Apr
08

Benzin

Und schon wieder hab ich dem Tod ins Auge geblickt. Tokunoshima ist anscheinend der geeignete Ort dafür. Diesmal war allerdings keine Schlange im Spiel, nur ich und ein Kanister Benzin.

Ich arbeite seit ein paar Tagen alleine auf Norikos kleinem Feld. Das ist ein wunderschöner Ort in den Hügeln hinter der Stadt, hoch über dem Meer, mit einer kleinen Hütte, einer Liege für die Pausen und einer Menge Unkraut. Jäten ist meine Aufgabe, und es gibt viel zu tun.

Alle paar Meter treffe ich kriechend und zupfend auf einen kleinen Haufen Asche, Überreste von verbranntem Müll. Schnell musste ich feststellen, dass diese Haufen die bevorzugte Heimstatt einer krabbeligen Wohngemeinschaft sind: kleine, schwarze Grillen und winzige, sehr flinke Kakerläkchen nisten hier Flügel an Flügel. Wenn man der Asche zu nahe kommt, fühlen sie sich gestört und flüchten.Weil es die Viecher gerne dunkel haben, laufen sie dabei nur zu oft schnurstracks in die Falten meiner Hose, in meine Schuhe oder unter meine Knie. Das ist eher unerfreulich.

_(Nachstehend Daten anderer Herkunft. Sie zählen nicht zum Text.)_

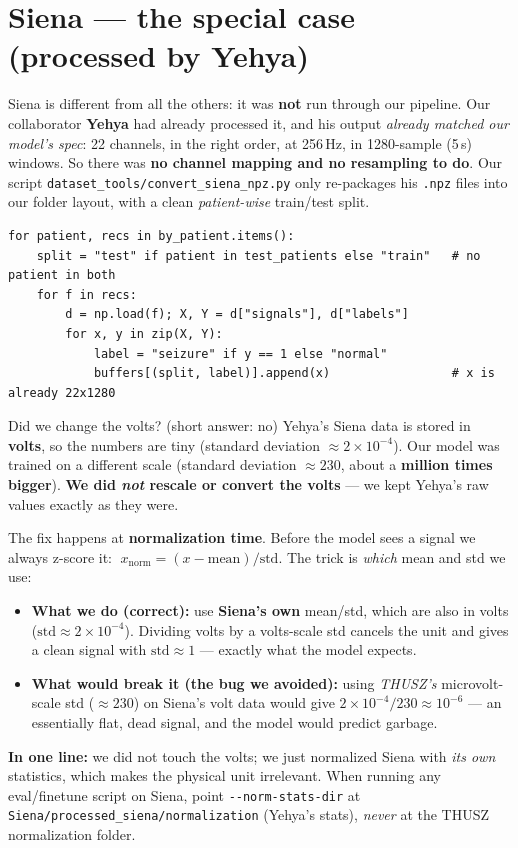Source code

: \documentclass[11pt]{article}
\begin{document}
\section{Siena --- the special case (processed by Yehya)}
Siena is different from all the others: it was \textbf{not} run through our
pipeline. Our collaborator \textbf{Yehya} had already processed it, and his
output \emph{already matched our model's spec}: 22 channels, in the right order,
at 256\,Hz, in 1280-sample (5\,s) windows. So there was \textbf{no channel
mapping and no resampling to do}. Our script
\texttt{dataset\_tools/convert\_siena\_npz.py} only re-packages his \texttt{.npz}
files into our folder layout, with a clean \emph{patient-wise} train/test split.
\begin{lstlisting}
for patient, recs in by_patient.items():
    split = "test" if patient in test_patients else "train"   # no patient in both
    for f in recs:
        d = np.load(f); X, Y = d["signals"], d["labels"]
        for x, y in zip(X, Y):
            label = "seizure" if y == 1 else "normal"
            buffers[(split, label)].append(x)                 # x is already 22x1280
\end{lstlisting}

\begin{keybox}{Did we change the volts? (short answer: no)}
Yehya's Siena data is stored in \textbf{volts}, so the numbers are tiny
(standard deviation $\approx 2\times10^{-4}$). Our model was trained on a
different scale (standard deviation $\approx 230$, about a \textbf{million times
bigger}). \textbf{We did \emph{not} rescale or convert the volts} --- we kept
Yehya's raw values exactly as they were.

The fix happens at \textbf{normalization time}. Before the model sees a signal
we always z-score it: $\;x_{\text{norm}} = (x - \text{mean}) / \text{std}$. The
trick is \emph{which} mean and std we use:
\begin{itemize}[nosep,leftmargin=1.4em]
  \item \textbf{What we do (correct):} use \textbf{Siena's own} mean/std, which
  are also in volts ($\text{std}\approx 2\times10^{-4}$). Dividing volts by a
  volts-scale std cancels the unit and gives a clean signal with
  $\text{std}\approx 1$ --- exactly what the model expects.
  \item \textbf{What would break it (the bug we avoided):} using \emph{THUSZ's}
  microvolt-scale std ($\approx 230$) on Siena's volt data would give
  $2\times10^{-4}/230 \approx 10^{-6}$ --- an essentially flat, dead signal, and
  the model would predict garbage.
\end{itemize}
\textbf{In one line:} we did not touch the volts; we just normalized Siena with
\emph{its own} statistics, which makes the physical unit irrelevant. When running
any eval/finetune script on Siena, point \texttt{-{}-norm-stats-dir} at
\texttt{Siena/processed\_siena/normalization} (Yehya's stats), \emph{never} at
the THUSZ normalization folder.
\end{keybox}
\end{document}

Nach einem halben Tag voll Einsamkeit und Unkraut traf ich auf den nächsten Aschehaufen und beschloss kurzerhand, mir einen kleinen Spaß zu gönnen. Bevor ich wieder von den Krabbeltieren überfallen werde, vertreibe ich sie lieber, dachte ich mir. Und weil mir langweilig war, wollte ich das auf amüsante Art und Weise tun. Also ab in die Hütte, das Benzin holen. Spätestens ab hier habe ich etwas vernachlässigt, was mir meine Freundin schon länger erfolglos einzutrichtern versucht: Erst nachdenken, dann agieren. Die N-A-Kette nennt sie das.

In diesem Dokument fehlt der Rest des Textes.